Several years ago, I remember hearing a story about my wife’s cousin. He and his wife were missionaries in Romania for a number of years. During one of their missionary visits, they were invited to the home of a poor couple for dinner. At just the right moment, this humble couple took out a bottle of Coca-Cola and presented it as a gift to the visiting missionary couple, insisting that they drink it with their meal.
I’m starting to call these simple acts of strategic and preferential treatment – Kingdom Leveraging.
In Luke 16 Jesus gives a lesson in Econ 101, the difference is He turns the way we often think about economic common sense on its head. After telling his disciples that they need to be wise and shrewd in how they engage in economic realities, He then makes an amazing statement. Listen to this,
“And I tell you, make friends for yourselves by means of unrighteous wealth, so that when it fails, they may receive you into the eternal dwellings.” (Luke 16:9, ESV)
In straight-forward language, Jesus is telling His disciples to utilize ordinary (unrighteous) wealth to advance Kingdom purposes. This theme is often repeated in the Gospels. In other words, Jesus is advocating using commonplace means to further His Kingdom. The Apostle Paul picks up this same line of thinking in Acts 20, where he says,
“In all things I have shown you that by working hard in this way we must help the weak and remember the words of the Lord Jesus, how he himself said, ‘It is more blessed to give than to receive.” (Acts 20:35)
In a world that tells us we need to love ourselves and get all that we can, Jesus tells us to lay down our lives, take up our cross, and deny ourselves. When it comes to Kingdom economics, the math ain’t mathing.

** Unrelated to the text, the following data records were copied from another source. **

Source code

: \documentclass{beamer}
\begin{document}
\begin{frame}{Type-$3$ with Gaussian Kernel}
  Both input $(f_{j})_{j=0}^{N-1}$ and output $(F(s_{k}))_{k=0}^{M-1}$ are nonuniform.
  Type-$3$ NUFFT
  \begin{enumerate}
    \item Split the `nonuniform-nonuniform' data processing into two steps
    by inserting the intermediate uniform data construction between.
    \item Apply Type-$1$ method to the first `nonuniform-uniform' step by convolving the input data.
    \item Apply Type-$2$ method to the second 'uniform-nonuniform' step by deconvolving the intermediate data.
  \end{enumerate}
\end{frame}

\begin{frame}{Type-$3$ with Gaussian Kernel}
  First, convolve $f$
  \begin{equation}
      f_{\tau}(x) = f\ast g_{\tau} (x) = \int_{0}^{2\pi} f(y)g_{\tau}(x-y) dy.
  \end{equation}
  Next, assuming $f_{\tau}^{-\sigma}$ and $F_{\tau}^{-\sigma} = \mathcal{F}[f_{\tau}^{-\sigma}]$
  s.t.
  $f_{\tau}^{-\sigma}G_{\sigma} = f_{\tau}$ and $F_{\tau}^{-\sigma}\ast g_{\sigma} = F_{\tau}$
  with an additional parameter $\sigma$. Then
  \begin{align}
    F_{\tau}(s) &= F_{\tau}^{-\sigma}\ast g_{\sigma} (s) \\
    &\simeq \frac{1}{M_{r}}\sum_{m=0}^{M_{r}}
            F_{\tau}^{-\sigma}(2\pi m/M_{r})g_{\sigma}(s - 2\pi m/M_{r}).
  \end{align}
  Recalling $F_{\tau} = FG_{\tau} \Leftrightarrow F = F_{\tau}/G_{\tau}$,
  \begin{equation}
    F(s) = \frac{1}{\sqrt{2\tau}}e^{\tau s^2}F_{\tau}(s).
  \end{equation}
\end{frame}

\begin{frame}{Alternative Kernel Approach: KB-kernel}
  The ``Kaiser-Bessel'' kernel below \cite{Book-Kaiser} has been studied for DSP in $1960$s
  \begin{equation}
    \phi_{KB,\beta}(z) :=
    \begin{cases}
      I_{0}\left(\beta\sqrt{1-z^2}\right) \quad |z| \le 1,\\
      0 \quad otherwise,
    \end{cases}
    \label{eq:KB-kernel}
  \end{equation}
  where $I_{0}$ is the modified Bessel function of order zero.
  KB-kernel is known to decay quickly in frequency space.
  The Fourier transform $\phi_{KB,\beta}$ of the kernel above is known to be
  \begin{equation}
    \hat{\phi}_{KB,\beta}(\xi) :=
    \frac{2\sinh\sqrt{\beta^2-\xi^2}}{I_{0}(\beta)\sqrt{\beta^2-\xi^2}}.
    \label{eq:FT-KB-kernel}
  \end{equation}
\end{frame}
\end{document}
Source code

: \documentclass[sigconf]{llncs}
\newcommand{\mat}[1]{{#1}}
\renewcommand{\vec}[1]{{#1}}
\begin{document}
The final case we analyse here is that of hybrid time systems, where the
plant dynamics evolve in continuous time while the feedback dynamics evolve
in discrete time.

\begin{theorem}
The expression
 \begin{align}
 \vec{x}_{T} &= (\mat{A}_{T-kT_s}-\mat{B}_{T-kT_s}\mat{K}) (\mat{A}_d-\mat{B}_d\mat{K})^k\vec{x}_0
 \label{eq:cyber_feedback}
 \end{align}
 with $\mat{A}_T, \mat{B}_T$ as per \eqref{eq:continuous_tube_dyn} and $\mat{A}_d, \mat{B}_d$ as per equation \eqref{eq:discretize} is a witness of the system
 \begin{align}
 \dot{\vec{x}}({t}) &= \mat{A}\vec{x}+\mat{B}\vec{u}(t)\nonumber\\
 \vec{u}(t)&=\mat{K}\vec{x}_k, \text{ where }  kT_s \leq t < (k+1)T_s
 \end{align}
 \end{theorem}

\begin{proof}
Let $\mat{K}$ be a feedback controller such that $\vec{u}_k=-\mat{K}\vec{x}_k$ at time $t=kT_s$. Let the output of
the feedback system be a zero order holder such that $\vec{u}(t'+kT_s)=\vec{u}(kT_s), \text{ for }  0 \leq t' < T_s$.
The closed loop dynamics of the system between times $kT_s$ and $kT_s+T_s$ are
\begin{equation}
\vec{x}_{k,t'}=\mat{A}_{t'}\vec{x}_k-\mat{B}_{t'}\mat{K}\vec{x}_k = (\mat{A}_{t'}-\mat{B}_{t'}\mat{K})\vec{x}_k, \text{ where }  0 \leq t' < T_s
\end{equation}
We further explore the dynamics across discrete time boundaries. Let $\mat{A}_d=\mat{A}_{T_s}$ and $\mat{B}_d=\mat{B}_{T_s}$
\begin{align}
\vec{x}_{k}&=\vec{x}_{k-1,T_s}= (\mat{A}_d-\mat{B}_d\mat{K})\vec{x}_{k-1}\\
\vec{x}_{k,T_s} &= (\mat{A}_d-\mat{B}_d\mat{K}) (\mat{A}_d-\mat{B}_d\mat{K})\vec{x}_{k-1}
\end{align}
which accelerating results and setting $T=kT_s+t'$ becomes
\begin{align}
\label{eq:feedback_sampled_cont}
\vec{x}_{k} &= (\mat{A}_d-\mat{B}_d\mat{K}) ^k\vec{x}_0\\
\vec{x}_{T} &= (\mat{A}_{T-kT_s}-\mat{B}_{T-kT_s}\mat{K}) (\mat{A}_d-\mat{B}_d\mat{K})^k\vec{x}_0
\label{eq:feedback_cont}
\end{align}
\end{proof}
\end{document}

Here’s how I have been thinking about this…. God has generously given both small and large everyday gifts to His people. There’s not one of us that can say we don’t have anything to give, share, or “leverage” to advance Jesus’ Kingdom. I’m talking about everything from the smallest of God’s every day gifts to the largest of His kindnesses. All of these can be used to advance (read leverage) God’s purposes in the world. Something as seemingly insignificant as a Coca-Cola over dinner is a demonstration of God’s largesse when given to a stranger.
There’s another Bible story about a real woman who had a troubled past (a woman of the city, a sinner) coming to see Jesus (Luke 7). She was chided and belittled by the local cadre of religious leaders, but not so, Jesus. In her gratitude for Jesus’ kindness and the forgiveness He offered to her, she took out a bottle of perfume and wept real tears, washing Jesus’ feet with their mix. She then proceeded to dry Jesus’ feet with her hair. Can you imagine? This woman, moved with gratitude to Jesus, uses a bottle of perfume and her own tears make the declaration of her love known to both Jesus and the world as she knew it. In a word, she leveraged the things she had at her immediate disposal to advance the Kingdom of God.
So now I’ve been asking myself the question…what do I have that God can use? What ordinary resources can be leveraged for Kingdom purposes? It won’t do to say I simply don’t have the means and resources to be generous! I have an abundance of skills, personal possessions, and even enough wealth, to offer for use, and I’ll bet you do too.
Along this line, Eric Liddell, the young man portrayed in the movie, Chariots of Fire, said it like this,
“We are all missionaries. Wherever we go we either bring people nearer to Christ or we repel them from Christ.”
Here’s how we can pray, God give me wisdom and help me to think strategically. And God help me to leverage your generosity to me so that your name may be known in all the earth, even if that means gladly serving a stranger my last bottle of Coca-Cola.